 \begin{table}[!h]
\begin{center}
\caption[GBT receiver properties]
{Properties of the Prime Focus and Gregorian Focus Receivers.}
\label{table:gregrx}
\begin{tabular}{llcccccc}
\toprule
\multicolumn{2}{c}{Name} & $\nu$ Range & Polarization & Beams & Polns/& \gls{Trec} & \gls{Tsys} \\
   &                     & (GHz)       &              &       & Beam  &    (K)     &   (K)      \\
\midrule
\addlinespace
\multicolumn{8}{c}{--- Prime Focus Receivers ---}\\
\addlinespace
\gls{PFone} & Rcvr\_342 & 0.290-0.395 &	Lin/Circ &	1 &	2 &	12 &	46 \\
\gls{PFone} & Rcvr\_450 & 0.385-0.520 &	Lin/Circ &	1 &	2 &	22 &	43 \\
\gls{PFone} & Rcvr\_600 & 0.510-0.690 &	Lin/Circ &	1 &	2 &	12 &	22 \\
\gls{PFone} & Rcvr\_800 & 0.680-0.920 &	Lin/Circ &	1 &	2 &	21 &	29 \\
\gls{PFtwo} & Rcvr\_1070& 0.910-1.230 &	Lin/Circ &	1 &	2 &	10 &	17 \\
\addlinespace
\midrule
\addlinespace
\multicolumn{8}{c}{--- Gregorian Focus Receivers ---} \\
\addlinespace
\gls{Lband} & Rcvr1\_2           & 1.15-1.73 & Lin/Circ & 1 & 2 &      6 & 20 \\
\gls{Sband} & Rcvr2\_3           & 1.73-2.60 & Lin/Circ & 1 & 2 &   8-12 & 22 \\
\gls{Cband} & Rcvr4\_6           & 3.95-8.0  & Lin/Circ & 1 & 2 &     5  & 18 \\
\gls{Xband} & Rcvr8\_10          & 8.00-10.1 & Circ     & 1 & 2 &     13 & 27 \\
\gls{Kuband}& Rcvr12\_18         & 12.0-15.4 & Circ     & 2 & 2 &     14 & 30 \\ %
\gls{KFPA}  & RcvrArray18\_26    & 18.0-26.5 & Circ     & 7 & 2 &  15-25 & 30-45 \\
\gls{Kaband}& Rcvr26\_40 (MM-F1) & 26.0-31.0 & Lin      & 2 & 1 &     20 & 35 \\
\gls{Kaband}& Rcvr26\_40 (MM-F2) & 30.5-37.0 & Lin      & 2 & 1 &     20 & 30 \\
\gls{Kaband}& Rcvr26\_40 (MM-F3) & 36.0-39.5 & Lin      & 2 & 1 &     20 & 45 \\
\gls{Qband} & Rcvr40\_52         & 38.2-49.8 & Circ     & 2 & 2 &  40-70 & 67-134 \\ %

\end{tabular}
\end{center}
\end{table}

→ **The problem**
Go through the records and repeat each one exactly as written.

→ **Your response**
 \begin{table}[!h]
\begin{center}
\caption[GBT receiver properties]
{Properties of the Prime Focus and Gregorian Focus Receivers.}
\label{table:gregrx}
\begin{tabular}{llcccccc}
\toprule
\multicolumn{2}{c}{Name} & $\nu$ Range & Polarization & Beams & Polns/& \gls{Trec} & \gls{Tsys} \\
   &                     & (GHz)       &              &       & Beam  &    (K)     &   (K)      \\
\midrule
\addlinespace
\multicolumn{8}{c}{--- Prime Focus Receivers ---}\\
\addlinespace
\gls{PFone} & Rcvr\_342 & 0.290-0.395 &	Lin/Circ &	1 &	2 &	12 &	46 \\
\gls{PFone} & Rcvr\_450 & 0.385-0.520 &	Lin/Circ &	1 &	2 &	22 &	43 \\
\gls{PFone} & Rcvr\_600 & 0.510-0.690 &	Lin/Circ &	1 &	2 &	12 &	22 \\
\gls{PFone} & Rcvr\_800 & 0.680-0.920 &	Lin/Circ &	1 &	2 &	21 &	29 \\
\gls{PFtwo} & Rcvr\_1070& 0.910-1.230 &	Lin/Circ &	1 &	2 &	10 &	17 \\
\addlinespace
\midrule
\addlinespace
\multicolumn{8}{c}{--- Gregorian Focus Receivers ---} \\
\addlinespace
\gls{Lband} & Rcvr1\_2           & 1.15-1.73 & Lin/Circ & 1 & 2 &      6 & 20 \\
\gls{Sband} & Rcvr2\_3           & 1.73-2.60 & Lin/Circ & 1 & 2 &   8-12 & 22 \\
\gls{Cband} & Rcvr4\_6           & 3.95-8.0  & Lin/Circ & 1 & 2 &     5  & 18 \\
\gls{Xband} & Rcvr8\_10          & 8.00-10.1 & Circ     & 1 & 2 &     13 & 27 \\
\gls{Kuband}& Rcvr12\_18         & 12.0-15.4 & Circ     & 2 & 2 &     14 & 30 \\ %
\gls{KFPA}  & RcvrArray18\_26    & 18.0-26.5 & Circ     & 7 & 2 &  15-25 & 30-45 \\
\gls{Kaband}& Rcvr26\_40 (MM-F1) & 26.0-31.0 & Lin      & 2 & 1 &     20 & 35 \\
\gls{Kaband}& Rcvr26\_40 (MM-F2) & 30.5-37.0 & Lin      & 2 & 1 &     20 & 30 \\
\gls{Kaband}& Rcvr26\_40 (MM-F3) & 36.0-39.5 & Lin      & 2 & 1 &     20 & 45 \\
\gls{Qband} & Rcvr40\_52         & 38.2-49.8 & Circ     & 2 & 2 &  40-70 & 67-134 \\ %

\end{tabular}
\end{center}
\end{table}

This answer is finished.